Born 1968; daughter of Peter (a businessman) and Linda (a professor) Munk. Education: Smith College, B.A.; Middlebury College, M.A.; Columbia School of Journalism, M.Sc. (with honors).

ADDRESSES:

Home—New York, NY. Agent—c/o Author Mail, HarperCollins, 10 East 53rd Street, Seventh Floor, New York, NY 10022. E-mail—[email protected]

CAREER:

Freelance journalist and editor. Vanity Fair, New York, NY, contributing editor.

AWARDS, HONORS:

Best Retail Submission, IFA Association, for story on Gap, Inc. in Fortune; business journalist of the year designation, Corporation of London, 1998; Front Page Award, for article about corruption among Wall Street analysts in Vanity Fair; Best Entertainment and Leisure Submission, LCCI Awards, 2004, for profile of Steve Case in Vanity Fair.

WRITINGS:

(Wtih Nadia Zonis) Urbanhound: The New York City Dog's Ultimate Survival Guide, City & Co. (New York, NY), 2001.

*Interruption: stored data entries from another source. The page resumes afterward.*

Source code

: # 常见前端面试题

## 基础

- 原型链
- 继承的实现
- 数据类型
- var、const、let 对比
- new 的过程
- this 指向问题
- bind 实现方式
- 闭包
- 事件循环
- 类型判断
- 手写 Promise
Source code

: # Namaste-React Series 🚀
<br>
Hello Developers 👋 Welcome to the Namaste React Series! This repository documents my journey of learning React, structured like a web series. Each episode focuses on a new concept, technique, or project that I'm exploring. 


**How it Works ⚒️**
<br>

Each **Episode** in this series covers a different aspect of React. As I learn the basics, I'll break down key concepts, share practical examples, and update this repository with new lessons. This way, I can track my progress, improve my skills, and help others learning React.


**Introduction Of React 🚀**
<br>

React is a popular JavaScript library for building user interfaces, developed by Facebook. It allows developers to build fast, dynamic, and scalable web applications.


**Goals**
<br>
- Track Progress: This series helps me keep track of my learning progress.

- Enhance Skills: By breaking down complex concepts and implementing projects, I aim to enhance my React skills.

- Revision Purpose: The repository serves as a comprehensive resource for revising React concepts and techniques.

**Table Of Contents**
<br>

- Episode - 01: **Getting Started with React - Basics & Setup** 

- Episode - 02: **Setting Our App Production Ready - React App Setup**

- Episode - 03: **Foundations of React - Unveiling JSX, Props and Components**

(Editor) Betsy Brevitz, Hound Health Handbook: The Definitive Guide to Keeping Your Dog Happy, Healthy, and Active, Workman Publishing (New York, NY), 2004.

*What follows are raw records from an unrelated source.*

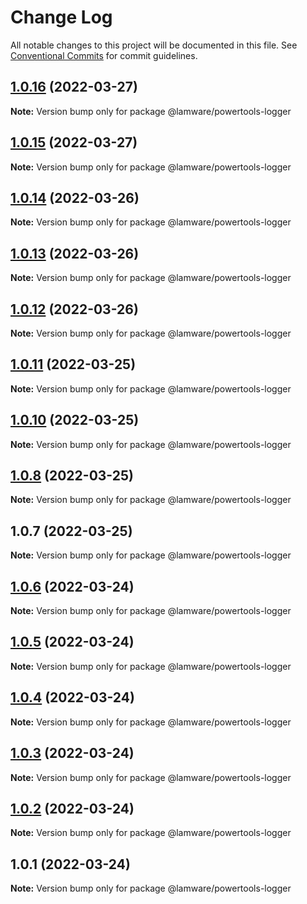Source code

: # Change Log

All notable changes to this project will be documented in this file.
See [Conventional Commits](https://conventionalcommits.org) for commit guidelines.

## [1.0.16](https://github.com/tnotifier/lamware/compare/@lamware/powertools-logger@1.0.15...@lamware/powertools-logger@1.0.16) (2022-03-27)

**Note:** Version bump only for package @lamware/powertools-logger





## [1.0.15](https://github.com/tnotifier/lamware/compare/@lamware/powertools-logger@1.0.14...@lamware/powertools-logger@1.0.15) (2022-03-27)

**Note:** Version bump only for package @lamware/powertools-logger





## [1.0.14](https://github.com/tnotifier/lamware/compare/@lamware/powertools-logger@1.0.13...@lamware/powertools-logger@1.0.14) (2022-03-26)

**Note:** Version bump only for package @lamware/powertools-logger





## [1.0.13](https://github.com/tnotifier/lamware/compare/@lamware/powertools-logger@1.0.12...@lamware/powertools-logger@1.0.13) (2022-03-26)

**Note:** Version bump only for package @lamware/powertools-logger





## [1.0.12](https://github.com/tnotifier/lamware/compare/@lamware/powertools-logger@1.0.11...@lamware/powertools-logger@1.0.12) (2022-03-26)

**Note:** Version bump only for package @lamware/powertools-logger





## [1.0.11](https://github.com/tnotifier/lamware/compare/@lamware/powertools-logger@1.0.10...@lamware/powertools-logger@1.0.11) (2022-03-25)

**Note:** Version bump only for package @lamware/powertools-logger





## [1.0.10](https://github.com/tnotifier/lamware/compare/@lamware/powertools-logger@1.0.8...@lamware/powertools-logger@1.0.10) (2022-03-25)

**Note:** Version bump only for package @lamware/powertools-logger





## [1.0.8](https://github.com/tnotifier/lamware/compare/@lamware/powertools-logger@1.0.7...@lamware/powertools-logger@1.0.8) (2022-03-25)

**Note:** Version bump only for package @lamware/powertools-logger





## 1.0.7 (2022-03-25)

**Note:** Version bump only for package @lamware/powertools-logger





## [1.0.6](https://github.com/tnotifier/lamware/compare/@lamware/powertools-logger@1.0.5...@lamware/powertools-logger@1.0.6) (2022-03-24)

**Note:** Version bump only for package @lamware/powertools-logger





## [1.0.5](https://github.com/tnotifier/lamware/compare/@lamware/powertools-logger@1.0.4...@lamware/powertools-logger@1.0.5) (2022-03-24)

**Note:** Version bump only for package @lamware/powertools-logger





## [1.0.4](https://github.com/tnotifier/lamware/compare/@lamware/powertools-logger@1.0.3...@lamware/powertools-logger@1.0.4) (2022-03-24)

**Note:** Version bump only for package @lamware/powertools-logger





## [1.0.3](https://github.com/tnotifier/lamware/compare/@lamware/powertools-logger@1.0.2...@lamware/powertools-logger@1.0.3) (2022-03-24)

**Note:** Version bump only for package @lamware/powertools-logger





## [1.0.2](https://github.com/tnotifier/lamware/compare/@lamware/powertools-logger@1.0.1...@lamware/powertools-logger@1.0.2) (2022-03-24)

**Note:** Version bump only for package @lamware/powertools-logger





## 1.0.1 (2022-03-24)

**Note:** Version bump only for package @lamware/powertools-logger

Fools Rush In: Steve Case, Jerry Levin, and the Unmaking of AOL Time Warner, HarperBusiness (New York, NY), 2004.

Contributor to numerous publications, including Vanity Fair, Fortune, New York Times Magazine, and New Yorker.

SIDELIGHTS:

A freelance journalist for various magazines and journals, Nina Munk has covered Wall Street scandals, the rise and fall of the dot com revolution, and the outsize egos of various corporate CEOs. In Fools Rush In: Steve Case, Jerry Levin, and the Unmaking of AOL Time Warner, Munk draws on this background to tell the story of one of the most disastrous mergers in Wall Street history. Though not the first book to chronicle this tale, Fools Rush In "is the best so far," according to Adam Lipnik in the New York Times Book Review. "Marrying exemplary reporting with lively, lucid writing, [Munk] … makes a convincing—nay, devastating—case that Levin wrecked the legacy of Henry Luce, the founder of Time, Inc., in the service of his ego."

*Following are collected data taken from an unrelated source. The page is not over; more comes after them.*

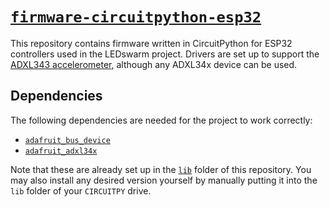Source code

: # [`firmware-circuitpython-esp32`](https://github.com/spectrachrome/firmware-circuitpython-esp32)

This repository contains firmware written in CircuitPython for ESP32 controllers used in the LEDswarm project. Drivers are set up to support the [ADXL343 accelerometer](https://www.analog.com/en/products/adxl343.html), although any ADXL34x device can be used.

## Dependencies

The following dependencies are needed for the project to work correctly:

* [`adafruit_bus_device`](https://github.com/adafruit/Adafruit_CircuitPython_BusDevice)
* [`adafruit_adxl34x`](https://github.com/adafruit/Adafruit_CircuitPython_ADXL34x)

Note that these are already set up in the [`lib`](https://github.com/spectrachrome/firmware-circuitpython-esp32/tree/main/lib) folder of this repository. You may also install any desired version yourself by manually putting it into the `lib` folder of your `CIRCUITPY` drive.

Gerald Levin, who had engineered Time's merger with Warner and then taken over Time Warner in a boardroom coup in 1992, presided as an imperial CEO over a board that included Ted Turner. "Neither Jerry Levin (who talked to Ms. Munk more than he should have) nor the sleepwalking Time Warner board (hello, Ted) will find much comfort here—far from it," noted Wall Street Journal contributor Spencer Reiss. Over at AOL, Steve Case, by all accounts a much blander and more plodding figure, managed to read Levin and immediately offered to make him CEO of the new firm if he agreed to a merge. In the end, it was Case who emerged as chairman of the board and provided a cushion for his stock when the dot com bubble burst, while Levin saw a plunge in Time Warner shares, a plunge he himself rode to the bottom. He ultimately stepped down from the new company in December of 2001. "How Munk can portray Case as a fool on a par with Levin, as she implies, is puzzling," commented Boston Globe reviewer Joseph Rosenbloom. "Case may not have gained long-term employment as part of the deal. He stepped down as Time Warner's chairman …, but he is still one of the nation's wealthiest men." Indeed, the deal may well have saved AOL from bankruptcy as broadband alternatives and better search engines like Google threatened the online portals. In telling its complicated story, including detailing the inevitable lawsuits and federal investigations of the corporate books, "Munk's book deserves points for its breezy style and agile handling of the business issues," remarked Washington Post reviewer Robert Bryce.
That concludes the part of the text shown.